Abstract Visual tracking is an important area in computer vision. Based on the Siamese network, current tracking methods employ the self‐attention block in convolutional networks to extract semantic features containing the image structure information of an object. However, spatial continuity is a point of contradiction between two seemingly unrelated challenges, that is, occlusion and similar distractor, in tracking methods. At the same time, it is a spatially discontinuous task to locate a target reappearing after occlusion accurately. The prediction of bounding boxes should be constrained by spatial continuity to prevent them from jumping into similar distractors.

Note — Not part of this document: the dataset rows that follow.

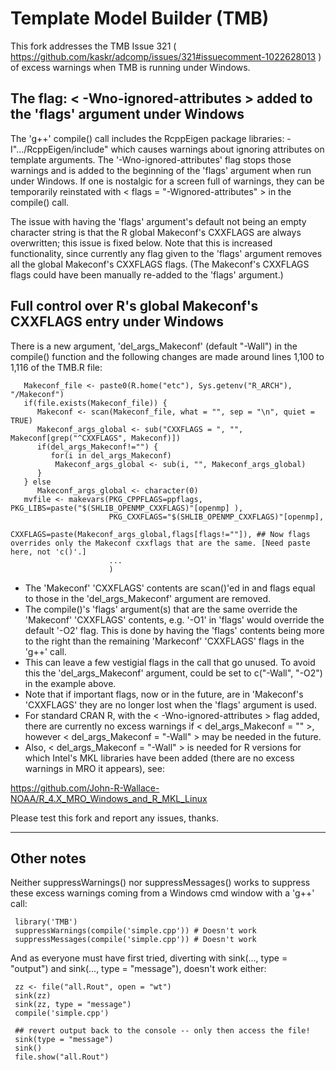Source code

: Template Model Builder (TMB)
============================
This fork addresses the TMB Issue 321  ( https://github.com/kaskr/adcomp/issues/321#issuecomment-1022628013 ) of excess warnings when TMB is running under Windows.

## The flag: < -Wno-ignored-attributes > added to the 'flags' argument under Windows

The 'g++' compile() call includes the RcppEigen package libraries: -I".../RcppEigen/include" which causes warnings about ignoring attributes on template arguments. The '-Wno-ignored-attributes' flag stops those warnings and is added to the beginning of the 'flags' argument when run under Windows. If one is nostalgic for a screen full of warnings, they can be temporarily reinstated with < flags = "-Wignored-attributes" > in the compile() call. 

The issue with having the 'flags' argument's default not being an empty character string is that the R global Makeconf's CXXFLAGS are always overwritten; this issue is fixed below.  Note that this is increased functionality, since currently any flag given to the 'flags' argument removes all the global Makeconf's CXXFLAGS flags. (The Makeconf's CXXFLAGS flags could have been manually re-added to the 'flags' argument.)

## Full control over R's global Makeconf's CXXFLAGS entry under Windows 

There is a new argument, 'del_args_Makeconf' (default "-Wall") in the compile() function and the following changes are made around lines 1,100 to 1,116 of the TMB.R file:


       Makeconf_file <- paste0(R.home("etc"), Sys.getenv("R_ARCH"), "/Makeconf")
       if(file.exists(Makeconf_file)) {
          Makeconf <- scan(Makeconf_file, what = "", sep = "\n", quiet = TRUE)
          Makeconf_args_global <- sub("CXXFLAGS = ", "", Makeconf[grep("^CXXFLAGS", Makeconf)])
          if(del_args_Makeconf!="") {
             for(i in del_args_Makeconf)
              Makeconf_args_global <- sub(i, "", Makeconf_args_global)
          }
       } else
          Makeconf_args_global <- character(0)
       mvfile <- makevars(PKG_CPPFLAGS=ppflags, PKG_LIBS=paste("$(SHLIB_OPENMP_CXXFLAGS)"[openmp] ),
                          PKG_CXXFLAGS="$(SHLIB_OPENMP_CXXFLAGS)"[openmp],
                          CXXFLAGS=paste(Makeconf_args_global,flags[flags!=""]), ## Now flags overrides only the Makeconf cxxflags that are the same. [Need paste here, not 'c()'.]
                          ...
                          ) 
  
  
- The 'Makeconf' 'CXXFLAGS' contents are scan()'ed in and flags equal to those in the 'del_args_Makeconf' argument are removed. 
- The compile()'s 'flags' argument(s) that are the same override the 'Makeconf' 'CXXFLAGS' contents, e.g. '-O1' in 'flags' would override the default '-O2' flag. This is done by having the 'flags' contents being more to the right than the remaining 'Markeconf' 'CXXFLAGS' flags in the 'g++' call. 
- This can leave a few vestigial flags in the call that go unused. To avoid this the 'del_args_Makeconf' argument, could be set to c("-Wall", "-O2") in the example above.
- Note that if important flags, now or in the future, are in 'Makeconf's 'CXXFLAGS' they are no longer lost when the 'flags' argument is used.
- For standard CRAN R, with the < -Wno-ignored-attributes > flag added, there are currently no excess warnings if < del_args_Makeconf = "" >, however < del_args_Makeconf = "-Wall" > may be needed in the future.
- Also, < del_args_Makeconf = "-Wall" > is needed for R versions for which Intel's MKL libraries have been added (there are no excess warnings in MRO it appears), see:

https://github.com/John-R-Wallace-NOAA/R_4.X_MRO_Windows_and_R_MKL_Linux

    
Please test this fork and report any issues, thanks.     

---

## Other notes

Neither suppressWarnings() nor suppressMessages() works to suppress these excess warnings coming from a Windows cmd window with a 'g++' call:

     library('TMB')
     suppressWarnings(compile('simple.cpp')) # Doesn't work
     suppressMessages(compile('simple.cpp')) # Doesn't work
     
And as everyone must have first tried, diverting with sink(..., type = "output") and sink(..., type = "message"), doesn't work either:  

    
     zz <- file("all.Rout", open = "wt")
     sink(zz)
     sink(zz, type = "message")
     compile('simple.cpp')
     
     ## revert output back to the console -- only then access the file!
     sink(type = "message")
     sink()
     file.show("all.Rout")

This study proposes a novel tracking method for introducing spatial continuity in visual tracking called M‐CoTransT; the novel tracking method is developed through the confidence‐based adaptive Markov motion model (M‐model) and a novel correlation‐based feature fusion network (CoTransT). In particular, the M‐model provides confidence for the nodes of the Markov motion model to estimate the motion state continuity. It also predicts a more accurate search region for CoTransT, which then adds a cross‐correlation branch into the self‐attention tracking network to enhance the continuity of target appearance in the feature space. Extensive experiments on five challenging datasets (LaSOT, GOT‐10k, TrackingNet, OTB‐2015 and UAV123) demonstrated the effectiveness of the proposed M‐CoTransT in visual tracking.